Halam evlenmeden evvel akşam nişanlı olan arkadaşı Emine ile oturmuşlar. Biraz el işi yapmışlar ve Emine evlerine gitmek istemiş. Nişanlısı şaka yapmak ister, yoluna çıkar diye halam onu camiye kadar geçirmiş. Geri gelince kimsenin yanında yapmadığı el eşini yapmış. Eskiden örneği verilmek istenmeyen çeşizlikler gizli yapılırmış. Ördüğü çorapları yatışsın diye yüklükteki yorganların arasına koymuş. Vakitte iyice geç olmuş, ayda diğer tarafa geçmiş. Babası cam dibinde yatıyormuş. Hemen camın dibinde de dışarıda kümes varmış. Bir ara kulağına ses gider gibi olmuş ve cama bakmış. Yakın zamanda ölen Hatice Deyze, Hatcaca derlermiş anadan doğma, sadece kafasında yazma ile dikiliyormuş. Kalkmış cama varmış bakınmış kimse yok. Geri gelmiş oturmuş kandilde işine devam etmiş. Üç dört defa glemiş gitmiş o gidince yok oluyormuş. Gelince geriye oda geri geliyormuş. En son dışarıya çıkıp yaklamaya karar vermiş. Derlermiş ki, eğer cini yakalayıp horoz ötene kadar tutarsanne istersen altın, para verirmiş. Halamın aklına bu gelmiş ve dışarıya çıkmış. Bu demiş bir görünüyor, bir kayboluyor cin herahlde diye ayağı suya varmış, aklı başına gelmiş.

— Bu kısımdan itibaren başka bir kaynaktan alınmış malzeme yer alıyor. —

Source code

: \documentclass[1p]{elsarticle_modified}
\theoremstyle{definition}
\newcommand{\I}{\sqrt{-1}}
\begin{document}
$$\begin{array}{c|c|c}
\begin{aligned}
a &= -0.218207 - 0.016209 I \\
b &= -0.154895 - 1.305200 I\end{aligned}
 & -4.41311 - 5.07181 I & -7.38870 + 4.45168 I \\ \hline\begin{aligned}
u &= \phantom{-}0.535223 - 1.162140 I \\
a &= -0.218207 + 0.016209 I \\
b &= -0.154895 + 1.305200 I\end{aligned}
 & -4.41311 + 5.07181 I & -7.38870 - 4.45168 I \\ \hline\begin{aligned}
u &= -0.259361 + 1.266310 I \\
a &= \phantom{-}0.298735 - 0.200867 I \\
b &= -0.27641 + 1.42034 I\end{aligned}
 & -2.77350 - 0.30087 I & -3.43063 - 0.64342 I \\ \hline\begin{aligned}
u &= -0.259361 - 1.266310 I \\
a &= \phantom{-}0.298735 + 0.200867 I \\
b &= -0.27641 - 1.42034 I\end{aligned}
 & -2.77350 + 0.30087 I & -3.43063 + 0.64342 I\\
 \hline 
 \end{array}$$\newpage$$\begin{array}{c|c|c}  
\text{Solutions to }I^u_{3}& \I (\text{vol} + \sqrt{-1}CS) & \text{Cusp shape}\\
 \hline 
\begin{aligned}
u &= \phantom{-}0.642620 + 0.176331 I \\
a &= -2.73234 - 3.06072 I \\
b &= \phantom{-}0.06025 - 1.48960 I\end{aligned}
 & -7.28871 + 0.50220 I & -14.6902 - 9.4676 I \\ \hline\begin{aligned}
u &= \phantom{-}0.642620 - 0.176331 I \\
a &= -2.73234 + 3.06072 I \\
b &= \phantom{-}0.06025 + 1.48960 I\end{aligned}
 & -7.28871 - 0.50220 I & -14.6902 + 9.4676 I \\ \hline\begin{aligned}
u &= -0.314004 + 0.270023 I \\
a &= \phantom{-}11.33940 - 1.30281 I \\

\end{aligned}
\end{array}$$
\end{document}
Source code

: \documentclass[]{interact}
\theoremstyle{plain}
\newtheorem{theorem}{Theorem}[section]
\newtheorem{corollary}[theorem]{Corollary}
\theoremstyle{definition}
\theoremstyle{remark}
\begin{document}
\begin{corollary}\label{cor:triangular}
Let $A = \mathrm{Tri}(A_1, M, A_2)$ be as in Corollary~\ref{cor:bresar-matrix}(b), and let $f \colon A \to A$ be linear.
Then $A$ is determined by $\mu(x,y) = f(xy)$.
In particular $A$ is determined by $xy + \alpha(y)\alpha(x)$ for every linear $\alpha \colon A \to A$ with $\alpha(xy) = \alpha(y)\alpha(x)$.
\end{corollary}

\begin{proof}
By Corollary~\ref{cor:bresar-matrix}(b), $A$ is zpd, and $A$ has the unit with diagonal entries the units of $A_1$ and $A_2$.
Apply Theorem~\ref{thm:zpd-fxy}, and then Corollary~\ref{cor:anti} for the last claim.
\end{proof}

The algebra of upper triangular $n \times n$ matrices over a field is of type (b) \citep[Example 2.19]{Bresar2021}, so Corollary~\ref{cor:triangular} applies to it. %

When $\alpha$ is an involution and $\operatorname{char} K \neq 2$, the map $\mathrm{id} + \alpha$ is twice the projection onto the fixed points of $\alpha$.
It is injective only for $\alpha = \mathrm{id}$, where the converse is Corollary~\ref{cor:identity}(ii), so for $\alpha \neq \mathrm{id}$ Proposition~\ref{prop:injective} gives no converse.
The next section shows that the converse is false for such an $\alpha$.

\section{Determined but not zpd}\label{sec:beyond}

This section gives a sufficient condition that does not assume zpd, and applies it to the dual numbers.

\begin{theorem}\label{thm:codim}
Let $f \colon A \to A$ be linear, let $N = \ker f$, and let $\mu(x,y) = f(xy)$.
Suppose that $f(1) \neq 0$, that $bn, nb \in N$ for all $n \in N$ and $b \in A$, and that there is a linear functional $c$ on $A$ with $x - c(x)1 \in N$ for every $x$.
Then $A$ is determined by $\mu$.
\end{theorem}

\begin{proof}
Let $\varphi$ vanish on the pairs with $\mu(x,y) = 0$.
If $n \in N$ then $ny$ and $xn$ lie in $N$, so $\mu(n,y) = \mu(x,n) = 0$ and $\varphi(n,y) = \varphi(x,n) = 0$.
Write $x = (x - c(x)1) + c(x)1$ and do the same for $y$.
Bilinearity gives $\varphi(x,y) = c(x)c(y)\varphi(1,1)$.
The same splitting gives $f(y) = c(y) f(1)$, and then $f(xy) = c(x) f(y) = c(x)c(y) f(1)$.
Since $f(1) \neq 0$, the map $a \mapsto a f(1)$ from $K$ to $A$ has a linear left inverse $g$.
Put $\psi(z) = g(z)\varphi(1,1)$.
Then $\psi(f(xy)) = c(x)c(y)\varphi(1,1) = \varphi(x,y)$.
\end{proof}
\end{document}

Dışarıya çıkıp bahçeyi dolaşmış bakmış yok, köyün içerisine bakmış yok. İçeriye girmiş artık bacalık yanıyormuş. Oraya dayanmış cama bakmaya başlamış belki gelir diye. Fakat kalbi ılımış artık korkmaya başlamıy. Ya içeriye gelip beni ocağa bastırırsa diye korkmuş.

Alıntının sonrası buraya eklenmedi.